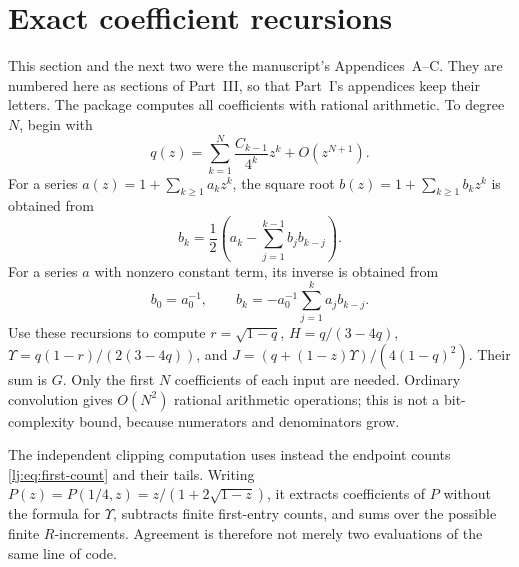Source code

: \documentclass[11pt,a4paper]{article}
\theoremstyle{definition}\newaliascnt{definition}{theorem}
\theoremstyle{remark}\newaliascnt{remark}{theorem}
\newcommand{\ljU}{\Upsilon}
\begin{document}
\section{Exact coefficient recursions}
\label{lj:app:recursions}
This section and the next two were the manuscript's Appendices~A--C. They
are numbered here as sections of Part~III, so that Part~I's appendices keep
their letters. The package computes all coefficients with rational arithmetic. To degree
$N$, begin with
\[
 q(z)=\sum_{k=1}^N\frac{C_{k-1}}{4^k}z^k+O(z^{N+1}).
\]
For a series $a(z)=1+\sum_{k\ge1}a_kz^k$, the square root
$b(z)=1+\sum_{k\ge1}b_kz^k$ is obtained from
\begin{equation}
 b_k=\frac12\left(a_k-\sum_{j=1}^{k-1}b_jb_{k-j}\right).
 \label{lj:eq:sqrt-recursion}
\end{equation}
For a series $a$ with nonzero constant term, its inverse is obtained from
\begin{equation}
 b_0=a_0^{-1},\qquad
 b_k=-a_0^{-1}\sum_{j=1}^k a_jb_{k-j}.
 \label{lj:eq:inverse-recursion}
\end{equation}
Use these recursions to compute $r=\sqrt{1-q}$,
$H=q/(3-4q)$,
$\ljU=q(1-r)/(2(3-4q))$, and
$J=(q+(1-z)\ljU)/(4(1-q)^2)$. Their sum is $G$.
Only the first $N$ coefficients of each input are needed. Ordinary
convolution gives $O(N^2)$ rational arithmetic operations; this is not a
bit-complexity bound, because numerators and denominators grow.

The independent clipping computation uses instead the endpoint counts
\eqref{lj:eq:first-count} and their tails. Writing
$P(z)=P(1/4,z)=z/(1+2\sqrt{1-z})$, it extracts coefficients of $P$
without the formula for $\ljU$, subtracts finite first-entry counts,
and sums over the possible finite $R$-increments. Agreement is therefore
not merely two evaluations of the same line of code.
\end{document}

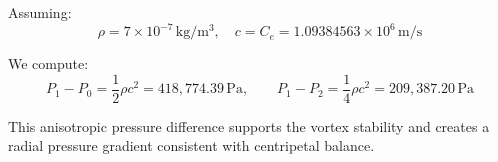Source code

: \documentclass[12pt]{article}
\begin{document}
    \begin{tcolorbox}[colback=gray!10, colframe=black, title=Example: Vortex Pressure Drop]

        Assuming:
        \[
            \rho = 7 \times 10^{-7} \, \mathrm{kg/m^3}, \quad c = C_e = 1.09384563 \times 10^6 \, \mathrm{m/s}
        \]

        We compute:
        \[
            P_1 - P_0 = \frac{1}{2} \rho c^2 = \boxed{418{,}774.39 \, \mathrm{Pa}}, \qquad
            P_1 - P_2 = \frac{1}{4} \rho c^2 = \boxed{209{,}387.20 \, \mathrm{Pa}}
        \]

        This anisotropic pressure difference supports the vortex stability and creates a radial pressure gradient consistent with centripetal balance.
    \end{tcolorbox}


    \ifdefined\standalonechapter
    \else
    
    
    
\end{document}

┄┄┄┄┄┄

▸ **What needs to be done**
Set down the entries word for word, omitting all pictures.

▸ **Exercise response**
Source code

: \documentclass[11pt,a4paper]{article}
\theoremstyle{definition}\newaliascnt{definition}{theorem}
\theoremstyle{remark}\newaliascnt{remark}{theorem}
\newcommand{\ljU}{\Upsilon}
\begin{document}
\section{Exact coefficient recursions}
\label{lj:app:recursions}
This section and the next two were the manuscript's Appendices~A--C. They
are numbered here as sections of Part~III, so that Part~I's appendices keep
their letters. The package computes all coefficients with rational arithmetic. To degree
$N$, begin with
\[
 q(z)=\sum_{k=1}^N\frac{C_{k-1}}{4^k}z^k+O(z^{N+1}).
\]
For a series $a(z)=1+\sum_{k\ge1}a_kz^k$, the square root
$b(z)=1+\sum_{k\ge1}b_kz^k$ is obtained from
\begin{equation}
 b_k=\frac12\left(a_k-\sum_{j=1}^{k-1}b_jb_{k-j}\right).
 \label{lj:eq:sqrt-recursion}
\end{equation}
For a series $a$ with nonzero constant term, its inverse is obtained from
\begin{equation}
 b_0=a_0^{-1},\qquad
 b_k=-a_0^{-1}\sum_{j=1}^k a_jb_{k-j}.
 \label{lj:eq:inverse-recursion}
\end{equation}
Use these recursions to compute $r=\sqrt{1-q}$,
$H=q/(3-4q)$,
$\ljU=q(1-r)/(2(3-4q))$, and
$J=(q+(1-z)\ljU)/(4(1-q)^2)$. Their sum is $G$.
Only the first $N$ coefficients of each input are needed. Ordinary
convolution gives $O(N^2)$ rational arithmetic operations; this is not a
bit-complexity bound, because numerators and denominators grow.

The independent clipping computation uses instead the endpoint counts
\eqref{lj:eq:first-count} and their tails. Writing
$P(z)=P(1/4,z)=z/(1+2\sqrt{1-z})$, it extracts coefficients of $P$
without the formula for $\ljU$, subtracts finite first-entry counts,
and sums over the possible finite $R$-increments. Agreement is therefore
not merely two evaluations of the same line of code.
\end{document}

Source code

: \documentclass[12pt]{article}
\begin{document}
    \begin{tcolorbox}[colback=gray!10, colframe=black, title=Example: Vortex Pressure Drop]

        Assuming:
        \[
            \rho = 7 \times 10^{-7} \, \mathrm{kg/m^3}, \quad c = C_e = 1.09384563 \times 10^6 \, \mathrm{m/s}
        \]

        We compute:
        \[
            P_1 - P_0 = \frac{1}{2} \rho c^2 = \boxed{418{,}774.39 \, \mathrm{Pa}}, \qquad
            P_1 - P_2 = \frac{1}{4} \rho c^2 = \boxed{209{,}387.20 \, \mathrm{Pa}}
        \]

        This anisotropic pressure difference supports the vortex stability and creates a radial pressure gradient consistent with centripetal balance.
    \end{tcolorbox}


    \ifdefined\standalonechapter
    \else
    
    
    
\end{document}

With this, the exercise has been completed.